Lydia Gikas Cook
Lydia Gikas Cook is a senior associate at Reed Hilderbrand, where she is engaged in a collection of the firm’s prominent cultural, institutional and public projects, including Boston’s Franklin Park, the New Orleans Museum of Art’s Besthoff Sculpture Garden, the expanded City Hall Plaza and Central Green in Baton Rouge, and the renewed Theodore Roosevelt Park for the American Museum of Natural History in New York City.
Her approach to design is rooted in developing a deep understanding of a site and its history, using this as a generative process to envision new futures for a place that are both embedded and evolutionary. Beyond project work, Lydia is committed to fostering the office’s culture of teaching and mentoring new staff through the advancement of initiatives focused on professional growth and development. Outside of the office, she enjoys sharing the firm’s work in academic settings by lecturing to classes and serving on design juries throughout the country.

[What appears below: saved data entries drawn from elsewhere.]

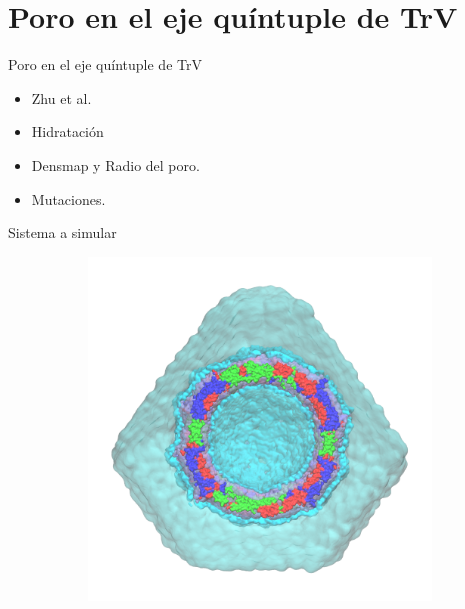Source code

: \documentclass[8pt]{beamer}
\begin{document}
\section{Poro en el eje quíntuple de TrV}
\begin{frame}[t]{Poro en el eje quíntuple de TrV}
\begin{itemize}
  \item Zhu et al.
  \item Hidratación
  \item Densmap y Radio del poro.
  \item Mutaciones.
\end{itemize}
\end{frame}

\begin{frame}[t]{Sistema a simular}

\begin{figure}[ht]
\vspace{-0.4cm}
\centering
\hspace*{\fill}
\begin{subfigure}[t]{.46\textwidth}
  \centering
  \includegraphics[width=1\textwidth]{Figure/TrV_Capsid_WaterBox.png}
  \caption{}
  \label{fig:trv_capsid_waterbox}
\end{subfigure}
\hspace*{\fill}
\begin{subfigure}[t]{.46\textwidth}

\end{subfigure}
\end{figure}
\end{frame}
\end{document}
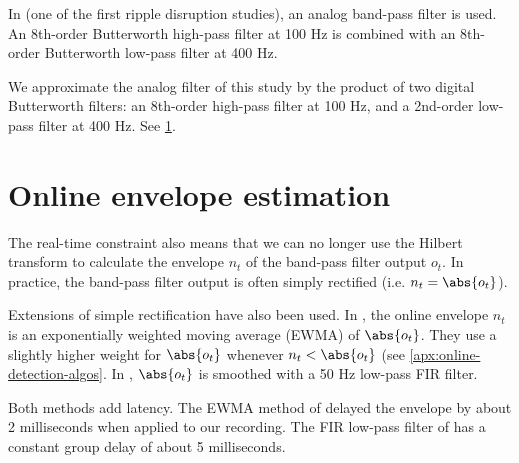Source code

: In  (one of the first ripple disruption studies), an analog band-pass filter is used. An 8th-order Butterworth high-pass filter at 100 Hz is combined with an 8th-order Butterworth low-pass filter at 400 Hz.



We approximate the analog filter of this study by the product of two digital Butterworth filters: an 8th-order high-pass filter at 100 Hz, and a 2nd-order low-pass filter at 400 Hz. See \cref{fig:ego-stengel}.


\begin{figure}
\label{fig:ego-stengel}
\end{figure}







\section{Online envelope estimation}

The real-time constraint also means that we can no longer use the Hilbert transform to calculate the envelope $n_t$ of the band-pass filter output $o_t$. In practice, the band-pass filter output is often simply rectified (i.e. $n_t = \abs{o_t}$).

Extensions of simple rectification have also been used. In , the online envelope $n_t$ is an exponentially weighted moving average (EWMA) of $\abs{o_t}$. They use a slightly higher weight for $\abs{o_t}$  whenever $n_t < \abs{o_t}$ (see \cref{apx:online-detection-algos}. In , $\abs{o_t}$ is smoothed with a 50 Hz low-pass FIR filter.

Both methods add latency. The EWMA method of \citeauthor*{Jadhav2012} delayed the envelope by about 2 milliseconds when applied to our recording. The FIR low-pass filter of \citeauthor*{Dutta2018} has a constant group delay of about 5 milliseconds.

Lydia received a Master of Landscape Architecture degree from the Robert Reich School of Landscape Architecture at Louisiana State University. While at LSU, her academic work focused on how design can respond to environmental vulnerability and support cultural resiliency within Louisiana’s dynamic landscape; she served as a research assistant at the Coastal Sustainability Studio, a transdisciplinary research and design studio. She also earned both an MBA and an undergraduate degree in business administration, with concentrations in marketing and management, from Millsaps College in Jackson, Mississippi. A proud Louisiana native, Lydia brings prior experience from the Center for Planning Excellence and Spackman Mossop Michaels in New Orleans.